The staging is a bit reminiscent of Lanie Robertson’s Lady Day at Emerson’s Bar and Grill, where the down-on-her-luck chanteuse is playing a dive, unwinding stories of her troubled life amid standards. But the nightclub where Ana Santos-Sánchez’s singer/force of nature performs, Cafe Rémora, is like something out of David Lynch.
The host, Rémora Rotunda (Sándor Menéndez, who also directs the show and created the concept with Andújar), might be a Dantean escort taking La Lupe to some fever-dream corner of the afterlife, where she’s doomed to repeat the story of her life and career over and over again. Or maybe this is the world she’s always wanted for herself, one where she can take center stage with assists from Rémora and an excellent three-piece band (led by Adrián J. Ruiz).
In a program note, Andújar writes that the subtitle of “descarga dramática” refers to a descarga, or an improvised jazz session developed in Havana in the 1950s. “Literally, the word also means ‘unloading,’ among other things,” he says.
And La Lupe unloads it all. But the great beauty and strength of this show is that it doesn’t lay out a straightforward chronology of its imagined star’s life. There is just enough mystery to keep us guessing, yet enough details to make us feel like we’re right there next to her on her twisting journey. If she’s an unreliable narrator, she’s also a fascinating one.
She ended up in Manhattan because, as Rémora acidly notes, “Castro and La Lupe couldn’t share a single island.” Stacks of colorful suitcases move around the set, cunningly designed by Augusto Yanacopulos, with her as she tells us of her peripatetic existence. The band on one side is balanced by an altar on the other, backed with dozens of black-and-white photos presumably representing La Lupe’s loved ones, or perhaps others lost to history, hurricanes, and other human tragedies. (The real La Lupe was a practitioner of Santería until late in life, when she embraced evangelical Christianity.) Eventually, the suitcases open, revealing interiors reminiscent of Joseph Cornell boxes.

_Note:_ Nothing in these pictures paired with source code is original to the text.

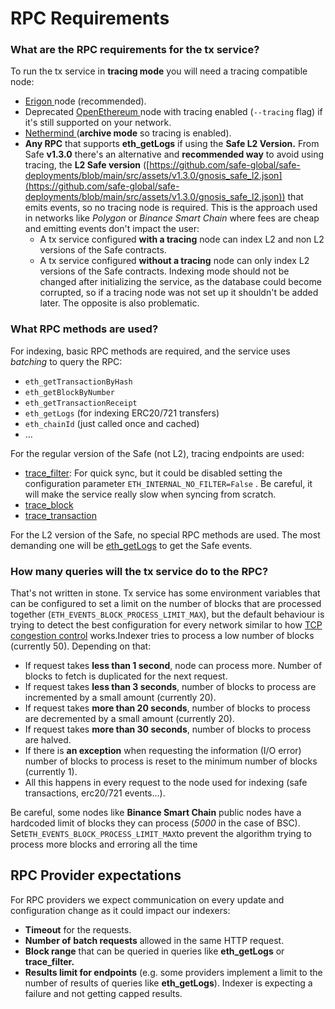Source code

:# RPC Requirements

### What are the RPC requirements for the tx service? <a href="#what-are-the-rpc-requirements-for-the-tx-service" id="what-are-the-rpc-requirements-for-the-tx-service"></a>

To run the tx service in **tracing mode** you will need a tracing compatible node:

* [Erigon ](https://github.com/ledgerwatch/erigon)node (recommended).
* Deprecated [OpenEthereum ](https://github.com/openethereum/openethereum)node with tracing enabled (`--tracing` flag) if it's still supported on your network.
* [Nethermind ](https://nethermind.io/)(**archive mode** so tracing is enabled).
* **Any RPC** that supports **eth_getLogs** if using the **Safe L2 Version.** From Safe **v1.3.0** there's an alternative and **recommended way** to avoid using tracing, the **L2 Safe version** ([https://github.com/safe-global/safe-deployments/blob/main/src/assets/v1.3.0/gnosis_safe_l2.json](https://github.com/safe-global/safe-deployments/blob/main/src/assets/v1.3.0/gnosis_safe_l2.json)) that emits events, so no tracing node is required. This is the approach used in networks like _Polygon_ or _Binance Smart Chain_ where fees are cheap and emitting events don't impact the user:
  * A tx service configured **with a tracing** node can index L2 and non L2 versions of the Safe contracts.
  * A tx service configured **without a tracing** node can only index L2 versions of the Safe contracts. Indexing mode should not be changed after initializing the service, as the database could become corrupted, so if a tracing node was not set up it shouldn't be added later. The opposite is also problematic.

### What RPC methods are used? <a href="#what-rpc-methods-are-used" id="what-rpc-methods-are-used"></a>

For indexing, basic RPC methods are required, and the service uses _batching_ to query the RPC:

* `eth_getTransactionByHash`
* `eth_getBlockByNumber`
* `eth_getTransactionReceipt`
* `eth_getLogs` (for indexing ERC20/721 transfers)
* `eth_chainId` (just called once and cached)
* ...

For the regular version of the Safe (not L2), tracing endpoints are used:

* ​[trace_filter](https://openethereum.github.io/JSONRPC-trace-module#trace_filter): For quick sync, but it could be disabled setting the configuration parameter `ETH_INTERNAL_NO_FILTER=False` . Be careful, it will make the service really slow when syncing from scratch.
* ​[trace_block](https://openethereum.github.io/JSONRPC-trace-module#trace_block)​
* ​[trace_transaction](https://openethereum.github.io/JSONRPC-trace-module#trace_transaction)​

For the L2 version of the Safe, no special RPC methods are used. The most demanding one will be [eth_getLogs](https://ethereum.org/en/developers/docs/apis/json-rpc/#eth_getlogs) to get the Safe events.

### How many queries will the tx service do to the RPC? <a href="#how-many-queries-will-the-tx-service-do-to-the-rpc" id="how-many-queries-will-the-tx-service-do-to-the-rpc"></a>

That's not written in stone. Tx service has some environment variables that can be configured to set a limit on the number of blocks that are processed together (`ETH_EVENTS_BLOCK_PROCESS_LIMIT_MAX`), but the default behaviour is trying to detect the best configuration for every network similar to how [TCP congestion control](https://en.wikipedia.org/wiki/TCP_congestion_control) works.Indexer tries to process a low number of blocks (currently 50). Depending on that:

* If request takes **less than 1 second**, node can process more. Number of blocks to fetch is duplicated for the next request.
* If request takes **less than 3 seconds**, number of blocks to process are incremented by a small amount (currently 20).
* If request takes **more than 20 seconds**, number of blocks to process are decremented by a small amount (currently 20).
* If request takes **more than 30 seconds**, number of blocks to process are halved.
* If there is **an exception** when requesting the information (I/O error) number of blocks to process is reset to the minimum number of blocks (currently 1).
* All this happens in every request to the node used for indexing (safe transactions, erc20/721 events...).

Be careful, some nodes like **Binance Smart Chain** public nodes have a hardcoded limit of blocks they can process (_5000_ in the case of BSC). Set`ETH_EVENTS_BLOCK_PROCESS_LIMIT_MAX`to prevent the algorithm trying to process more blocks and erroring all the time

## **RPC Provider expectations**

For RPC providers we expect communication on every update and configuration change as it could impact our indexers:

* **Timeout** for the requests.
* **Number of** **batch requests** allowed in the same HTTP request.
* **Block range** that can be queried in queries like **eth_getLogs** or **trace_filter.**
* **Results limit for endpoints** (e.g. some providers implement a limit to the number of results of queries like **eth_getLogs**). Indexer is expecting a failure and not getting capped results.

If the story teases us, the songs (including the Cuban classic “Guantanamera”) enchant us. Santos-Sánchez’s soulful, passionate, leave-it-all-in-the-road performance, balanced by Menéndez’s wry irony, creates a near-seamless dynamic. And by the end, we realize that it doesn’t really matter if we know all the facts about La Lupe’s life. We know her truth. “My life is the obstacle, not the spectacle,” she tells us. But this is a show that manages to be both intimate and spectacular.